Over the next two years, Yudina issued similar invitations to lectures by Bakhtin and Pumpyansky on a variety of philosophical and literary themes. Evenings were also devoted to a particular writer. Here for instance she writes to her friend, the philologist Yevlaliya Kazanovich, apologizing for a last-minute invitation to honour the memory of the poet Valery Bryusov: ‘I myself only discovered about it yesterday, since the meeting was transferred from a different venue to my place.
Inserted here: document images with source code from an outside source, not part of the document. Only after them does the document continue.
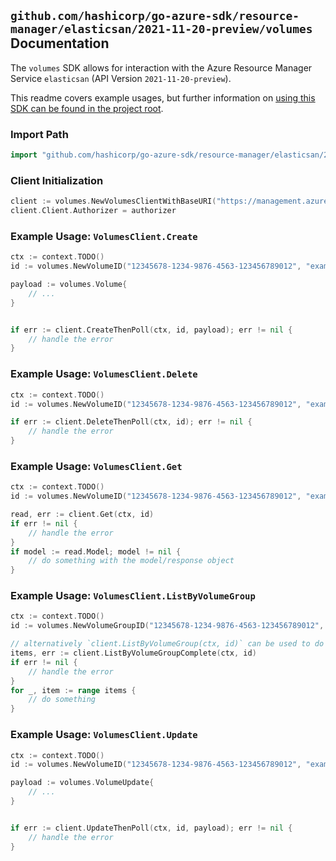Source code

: 
## `github.com/hashicorp/go-azure-sdk/resource-manager/elasticsan/2021-11-20-preview/volumes` Documentation

The `volumes` SDK allows for interaction with the Azure Resource Manager Service `elasticsan` (API Version `2021-11-20-preview`).

This readme covers example usages, but further information on [using this SDK can be found in the project root](https://github.com/hashicorp/go-azure-sdk/tree/main/docs).

### Import Path

```go
import "github.com/hashicorp/go-azure-sdk/resource-manager/elasticsan/2021-11-20-preview/volumes"
```


### Client Initialization

```go
client := volumes.NewVolumesClientWithBaseURI("https://management.azure.com")
client.Client.Authorizer = authorizer
```


### Example Usage: `VolumesClient.Create`

```go
ctx := context.TODO()
id := volumes.NewVolumeID("12345678-1234-9876-4563-123456789012", "example-resource-group", "elasticSanValue", "volumeGroupValue", "volumeValue")

payload := volumes.Volume{
	// ...
}


if err := client.CreateThenPoll(ctx, id, payload); err != nil {
	// handle the error
}
```


### Example Usage: `VolumesClient.Delete`

```go
ctx := context.TODO()
id := volumes.NewVolumeID("12345678-1234-9876-4563-123456789012", "example-resource-group", "elasticSanValue", "volumeGroupValue", "volumeValue")

if err := client.DeleteThenPoll(ctx, id); err != nil {
	// handle the error
}
```


### Example Usage: `VolumesClient.Get`

```go
ctx := context.TODO()
id := volumes.NewVolumeID("12345678-1234-9876-4563-123456789012", "example-resource-group", "elasticSanValue", "volumeGroupValue", "volumeValue")

read, err := client.Get(ctx, id)
if err != nil {
	// handle the error
}
if model := read.Model; model != nil {
	// do something with the model/response object
}
```


### Example Usage: `VolumesClient.ListByVolumeGroup`

```go
ctx := context.TODO()
id := volumes.NewVolumeGroupID("12345678-1234-9876-4563-123456789012", "example-resource-group", "elasticSanValue", "volumeGroupValue")

// alternatively `client.ListByVolumeGroup(ctx, id)` can be used to do batched pagination
items, err := client.ListByVolumeGroupComplete(ctx, id)
if err != nil {
	// handle the error
}
for _, item := range items {
	// do something
}
```


### Example Usage: `VolumesClient.Update`

```go
ctx := context.TODO()
id := volumes.NewVolumeID("12345678-1234-9876-4563-123456789012", "example-resource-group", "elasticSanValue", "volumeGroupValue", "volumeValue")

payload := volumes.VolumeUpdate{
	// ...
}


if err := client.UpdateThenPoll(ctx, id, payload); err != nil {
	// handle the error
}
```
Bakhtin and Pumpyansky will make speeches, and perhaps others too.’41
Another literary figure thus honoured was Vyacheslav Ivanov, about whom Bakhtin’s brilliant lecture covered ‘the whole of culture’, as one admiring member of the audience put it.42 In November and December 1926 respectively Yudina hosted two evenings dedicated to living poets, the first to Konstantin Vaginov, and the second to the ‘village’ or ‘archaic’ poet, Nikolai Klyuev. The aim of the second meeting was to collect money for the impoverished writer, who had no means of earning an income. Yudina’s short missives indicate the themes that Bakhtin was working on at the time – Dostoevsky, discourse and dialogue, the polyphony of ideas, as well as his ambiguous relationship with the Formalists. Most of these subjects were connected to his principal work of those years, The Problems of Dostoevsky’s Poetics, published in 1929.